(Dataset excerpts)
------------------------

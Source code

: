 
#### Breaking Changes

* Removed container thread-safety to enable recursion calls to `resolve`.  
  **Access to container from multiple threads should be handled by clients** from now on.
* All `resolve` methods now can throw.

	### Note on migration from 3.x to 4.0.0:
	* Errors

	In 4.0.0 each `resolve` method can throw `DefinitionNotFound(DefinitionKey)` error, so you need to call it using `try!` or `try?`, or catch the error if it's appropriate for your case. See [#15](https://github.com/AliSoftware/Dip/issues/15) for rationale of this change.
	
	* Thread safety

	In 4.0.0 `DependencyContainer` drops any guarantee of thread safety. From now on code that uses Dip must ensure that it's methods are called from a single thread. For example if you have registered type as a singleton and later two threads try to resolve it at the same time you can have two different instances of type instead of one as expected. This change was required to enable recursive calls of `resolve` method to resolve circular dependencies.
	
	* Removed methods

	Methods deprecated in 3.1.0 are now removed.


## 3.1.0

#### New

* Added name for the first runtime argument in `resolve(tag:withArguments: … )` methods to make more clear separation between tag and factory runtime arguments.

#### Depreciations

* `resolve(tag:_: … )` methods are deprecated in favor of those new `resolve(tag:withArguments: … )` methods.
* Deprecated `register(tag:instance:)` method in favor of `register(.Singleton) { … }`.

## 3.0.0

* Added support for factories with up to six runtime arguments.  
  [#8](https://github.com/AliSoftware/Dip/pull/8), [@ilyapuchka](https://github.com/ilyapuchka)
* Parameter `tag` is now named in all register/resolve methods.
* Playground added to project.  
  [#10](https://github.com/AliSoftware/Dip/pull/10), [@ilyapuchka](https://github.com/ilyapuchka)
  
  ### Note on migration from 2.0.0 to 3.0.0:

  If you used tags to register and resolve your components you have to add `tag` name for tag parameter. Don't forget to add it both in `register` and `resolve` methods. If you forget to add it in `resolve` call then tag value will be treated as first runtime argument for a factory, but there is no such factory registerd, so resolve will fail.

------------------------

TASK STATEMENT:
Output exactly the lines of the records from the first through the one bearing "methods are deprecated", both ends included.

YOUR SOLUTION:
Source code

: 
#### Breaking Changes

* Removed container thread-safety to enable recursion calls to `resolve`.  
  **Access to container from multiple threads should be handled by clients** from now on.
* All `resolve` methods now can throw.

	### Note on migration from 3.x to 4.0.0:
	* Errors

	In 4.0.0 each `resolve` method can throw `DefinitionNotFound(DefinitionKey)` error, so you need to call it using `try!` or `try?`, or catch the error if it's appropriate for your case. See [#15](https://github.com/AliSoftware/Dip/issues/15) for rationale of this change.
	
	* Thread safety

	In 4.0.0 `DependencyContainer` drops any guarantee of thread safety. From now on code that uses Dip must ensure that it's methods are called from a single thread. For example if you have registered type as a singleton and later two threads try to resolve it at the same time you can have two different instances of type instead of one as expected. This change was required to enable recursive calls of `resolve` method to resolve circular dependencies.
	
	* Removed methods

	Methods deprecated in 3.1.0 are now removed.


## 3.1.0

#### New

* Added name for the first runtime argument in `resolve(tag:withArguments: … )` methods to make more clear separation between tag and factory runtime arguments.

#### Depreciations

* `resolve(tag:_: … )` methods are deprecated in favor of those new `resolve(tag:withArguments: … )` methods.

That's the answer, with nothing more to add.